- [ENTRIES PROVIDED]
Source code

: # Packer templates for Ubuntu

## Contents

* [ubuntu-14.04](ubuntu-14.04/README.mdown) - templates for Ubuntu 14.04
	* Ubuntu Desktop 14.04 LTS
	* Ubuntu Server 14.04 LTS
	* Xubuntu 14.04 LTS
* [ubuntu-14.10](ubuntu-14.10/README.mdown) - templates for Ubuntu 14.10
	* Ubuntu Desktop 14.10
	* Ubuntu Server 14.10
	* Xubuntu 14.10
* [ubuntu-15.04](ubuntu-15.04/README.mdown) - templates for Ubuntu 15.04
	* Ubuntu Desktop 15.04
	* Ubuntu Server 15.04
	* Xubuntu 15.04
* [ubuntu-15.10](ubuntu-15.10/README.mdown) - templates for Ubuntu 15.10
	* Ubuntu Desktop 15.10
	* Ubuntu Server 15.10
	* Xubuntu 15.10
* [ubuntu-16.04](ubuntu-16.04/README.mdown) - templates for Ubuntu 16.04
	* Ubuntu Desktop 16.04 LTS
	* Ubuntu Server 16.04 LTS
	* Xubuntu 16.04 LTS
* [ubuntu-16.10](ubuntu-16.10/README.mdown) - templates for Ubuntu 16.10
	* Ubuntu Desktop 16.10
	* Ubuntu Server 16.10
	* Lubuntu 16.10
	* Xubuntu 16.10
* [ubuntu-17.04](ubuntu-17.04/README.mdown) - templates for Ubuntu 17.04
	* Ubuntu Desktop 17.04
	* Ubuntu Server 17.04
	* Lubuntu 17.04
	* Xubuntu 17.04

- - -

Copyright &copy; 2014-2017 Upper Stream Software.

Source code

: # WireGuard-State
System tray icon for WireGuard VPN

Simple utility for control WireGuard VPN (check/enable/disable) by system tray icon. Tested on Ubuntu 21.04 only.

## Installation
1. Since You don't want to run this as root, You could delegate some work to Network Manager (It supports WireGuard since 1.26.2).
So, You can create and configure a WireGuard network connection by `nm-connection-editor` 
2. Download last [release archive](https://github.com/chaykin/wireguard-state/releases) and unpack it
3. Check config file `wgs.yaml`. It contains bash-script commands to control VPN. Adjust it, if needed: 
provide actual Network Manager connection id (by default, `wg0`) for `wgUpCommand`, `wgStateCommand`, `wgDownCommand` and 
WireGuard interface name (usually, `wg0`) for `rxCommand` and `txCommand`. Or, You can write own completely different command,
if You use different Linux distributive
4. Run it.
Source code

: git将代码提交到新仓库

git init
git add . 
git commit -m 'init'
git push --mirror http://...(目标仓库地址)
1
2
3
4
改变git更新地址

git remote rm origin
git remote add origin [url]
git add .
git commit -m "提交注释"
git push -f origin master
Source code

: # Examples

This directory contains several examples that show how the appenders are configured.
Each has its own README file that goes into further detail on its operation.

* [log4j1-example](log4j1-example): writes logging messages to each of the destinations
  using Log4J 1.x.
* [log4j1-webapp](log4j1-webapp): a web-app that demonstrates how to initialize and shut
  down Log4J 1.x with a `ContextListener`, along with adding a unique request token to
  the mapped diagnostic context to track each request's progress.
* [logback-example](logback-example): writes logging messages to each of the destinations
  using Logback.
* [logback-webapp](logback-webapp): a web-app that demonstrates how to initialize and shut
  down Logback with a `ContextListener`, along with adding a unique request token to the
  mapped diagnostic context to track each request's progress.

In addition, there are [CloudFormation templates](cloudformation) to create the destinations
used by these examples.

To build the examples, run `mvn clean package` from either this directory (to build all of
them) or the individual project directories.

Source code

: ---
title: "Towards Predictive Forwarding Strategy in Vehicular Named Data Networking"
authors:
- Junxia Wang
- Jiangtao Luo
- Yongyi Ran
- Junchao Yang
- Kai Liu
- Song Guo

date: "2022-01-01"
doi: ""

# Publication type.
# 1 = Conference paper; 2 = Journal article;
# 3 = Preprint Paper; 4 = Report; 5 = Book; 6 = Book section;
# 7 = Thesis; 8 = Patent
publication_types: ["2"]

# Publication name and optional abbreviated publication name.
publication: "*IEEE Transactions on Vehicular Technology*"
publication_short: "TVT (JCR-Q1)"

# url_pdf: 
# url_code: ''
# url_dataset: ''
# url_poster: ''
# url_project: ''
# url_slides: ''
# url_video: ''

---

- [HOW TO COMPLETE THIS TASK] Could you copy each line of the material that holds "shut"?

- [COMPLETED EXERCISE]
* [log4j1-webapp](log4j1-webapp): a web-app that demonstrates how to initialize and shut
* [logback-webapp](logback-webapp): a web-app that demonstrates how to initialize and shut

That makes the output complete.